Fuori concorso all’ultimo Social World Film Festival, dove è stato proiettato nell’Arena Loren, la piazza del cinema di Vico Equense, il film In guerra per amore ricostruisce, attraverso verità storiche e personaggi romanzati, lo sbarco alleato in Sicilia e tutto quello che è derivato dall’amministrazione americana temporanea nell’isola.
Se agli americani va il merito di aver iniziato proprio da lì la grande risalita che ci liberò dai nazifascisti, è pur vero, come già molti sostennero a suo tempo e come fanno oggi, che la mafia conobbe una rinascita inaspettata e improvvida grazie a loro.

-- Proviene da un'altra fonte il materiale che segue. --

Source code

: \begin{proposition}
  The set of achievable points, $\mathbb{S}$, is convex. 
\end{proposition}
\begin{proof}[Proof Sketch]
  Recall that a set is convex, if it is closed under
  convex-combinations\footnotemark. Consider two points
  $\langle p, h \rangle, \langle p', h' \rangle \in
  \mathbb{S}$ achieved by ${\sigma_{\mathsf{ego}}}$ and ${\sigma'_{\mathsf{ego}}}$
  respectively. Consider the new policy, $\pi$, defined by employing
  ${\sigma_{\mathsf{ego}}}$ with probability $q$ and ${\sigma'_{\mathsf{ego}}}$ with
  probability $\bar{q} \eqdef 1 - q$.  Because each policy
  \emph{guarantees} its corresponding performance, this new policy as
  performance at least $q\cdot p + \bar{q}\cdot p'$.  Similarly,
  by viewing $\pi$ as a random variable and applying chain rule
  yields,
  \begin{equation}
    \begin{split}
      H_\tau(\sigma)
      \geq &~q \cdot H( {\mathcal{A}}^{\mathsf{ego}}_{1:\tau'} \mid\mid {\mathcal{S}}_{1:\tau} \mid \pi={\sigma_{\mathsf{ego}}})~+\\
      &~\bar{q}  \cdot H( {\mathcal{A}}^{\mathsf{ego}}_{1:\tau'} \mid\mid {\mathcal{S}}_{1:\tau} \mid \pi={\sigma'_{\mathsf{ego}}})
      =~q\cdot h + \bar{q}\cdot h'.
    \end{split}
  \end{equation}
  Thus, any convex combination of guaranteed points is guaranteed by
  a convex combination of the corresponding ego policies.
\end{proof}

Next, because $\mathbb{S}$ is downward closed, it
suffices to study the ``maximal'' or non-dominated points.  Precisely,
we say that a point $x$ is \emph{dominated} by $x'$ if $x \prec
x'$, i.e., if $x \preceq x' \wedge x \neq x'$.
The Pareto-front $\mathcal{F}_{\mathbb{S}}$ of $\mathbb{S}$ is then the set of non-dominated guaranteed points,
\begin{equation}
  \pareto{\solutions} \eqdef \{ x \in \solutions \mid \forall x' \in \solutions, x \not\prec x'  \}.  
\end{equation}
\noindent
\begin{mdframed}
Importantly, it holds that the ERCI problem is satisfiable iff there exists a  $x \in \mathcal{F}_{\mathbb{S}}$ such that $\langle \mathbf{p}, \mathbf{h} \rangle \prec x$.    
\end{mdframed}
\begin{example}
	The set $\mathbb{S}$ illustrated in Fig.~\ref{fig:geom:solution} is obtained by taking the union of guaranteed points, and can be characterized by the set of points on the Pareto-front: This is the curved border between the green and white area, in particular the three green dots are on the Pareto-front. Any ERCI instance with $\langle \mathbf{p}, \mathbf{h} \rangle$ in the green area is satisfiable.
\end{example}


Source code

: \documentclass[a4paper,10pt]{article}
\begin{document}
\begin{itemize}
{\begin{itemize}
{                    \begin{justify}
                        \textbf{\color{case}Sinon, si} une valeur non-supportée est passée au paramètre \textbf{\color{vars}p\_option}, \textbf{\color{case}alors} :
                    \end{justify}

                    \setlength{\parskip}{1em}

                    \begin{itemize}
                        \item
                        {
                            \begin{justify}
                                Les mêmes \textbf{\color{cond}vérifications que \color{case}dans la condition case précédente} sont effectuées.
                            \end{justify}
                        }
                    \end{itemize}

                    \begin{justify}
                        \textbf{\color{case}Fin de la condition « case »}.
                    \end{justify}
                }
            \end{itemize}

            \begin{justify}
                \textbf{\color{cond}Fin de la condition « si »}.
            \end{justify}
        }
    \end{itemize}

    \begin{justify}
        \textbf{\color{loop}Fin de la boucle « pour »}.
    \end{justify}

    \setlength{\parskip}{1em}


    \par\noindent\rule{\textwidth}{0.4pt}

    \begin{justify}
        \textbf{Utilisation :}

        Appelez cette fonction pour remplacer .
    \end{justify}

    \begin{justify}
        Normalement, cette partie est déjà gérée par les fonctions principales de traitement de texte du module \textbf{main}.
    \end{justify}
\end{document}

Nella pellicola, che alterna momenti seri ad altri più leggeri per non appesantire la drammaticità delle vicende, viene mostrato come gli alti ufficiali statunitensi, i generali e tutti quelli responsabili del governo provvisorio, cominciarono ad appoggiarsi per il controllo del territorio proprio ai futuri capi e boss di Cosa Nostra che erano stati tenuti nell’ombra e molto spesso nelle celle dal regime fascista.
Da contorno alla storia, sebbene dovrebbe forse esserne il centro, c’è il tentativo del soldato italoamericano Arturo Giammaresi (interpretato proprio da Pif) di ricongiungersi all’amata Flora (una radiosa Miriam Leone), promessa dal padre nel corso della guerra al braccio destro di Lucky Luciano a New York.
Come nel suo esordio filmico, che gli valse il David di Donatello, Pif gioca su questi amori impossibili, combattuti o osteggiati, sullo sfondo delle vicende della sua terra, qui addirittura travalicando i confini e inserendo anche il contesto newyorkese, funzionale al legame fatale che si ristabilì tra le due mafie attraverso l’Atlantico.
La passione e l’impegno civile che il regista mette sempre nei suoi film, e mai così vivo come stavolta, gli fanno perdonare alcuni buchi di sceneggiatura e ridondanze narrative. Basti pensare alla chicca dell’inquadratura in cui Arturo si fa spiegare in un viottolo siciliano la strada da parte di un contadino, riproponendo esattamente pose ed espressioni della famosa fotografia in bianco e nero di Robert Capa del soldato americano sulle colline sicule nel 1943.
Il protagonista, insieme al luogotenente Philip Catelli (ritratto da Andrea Di Stefano), si opporrà allo stato delle cose, con una sempre più crescente consapevolezza della restaurazione mafiosa in Sicilia ad opera degli States, arrivando persino a scrivere una lettera al presidente Roosevelt, da cui cercherà di farsi ricevere invano alla Casa Bianca.
Quell’attesa esprime bene l’impotenza di chi ha visto risorgere i mostri mafiosi in Sicilia (riciclati per l’occasione come nuovi sindaci e politici della Democrazia Cristiana, con tanti nomi famosi che scorreranno alla fine del film), e che più di gridare e denunciare non può. Una piccola lezione di storia appassionata e ben confezionata, dopo tutto.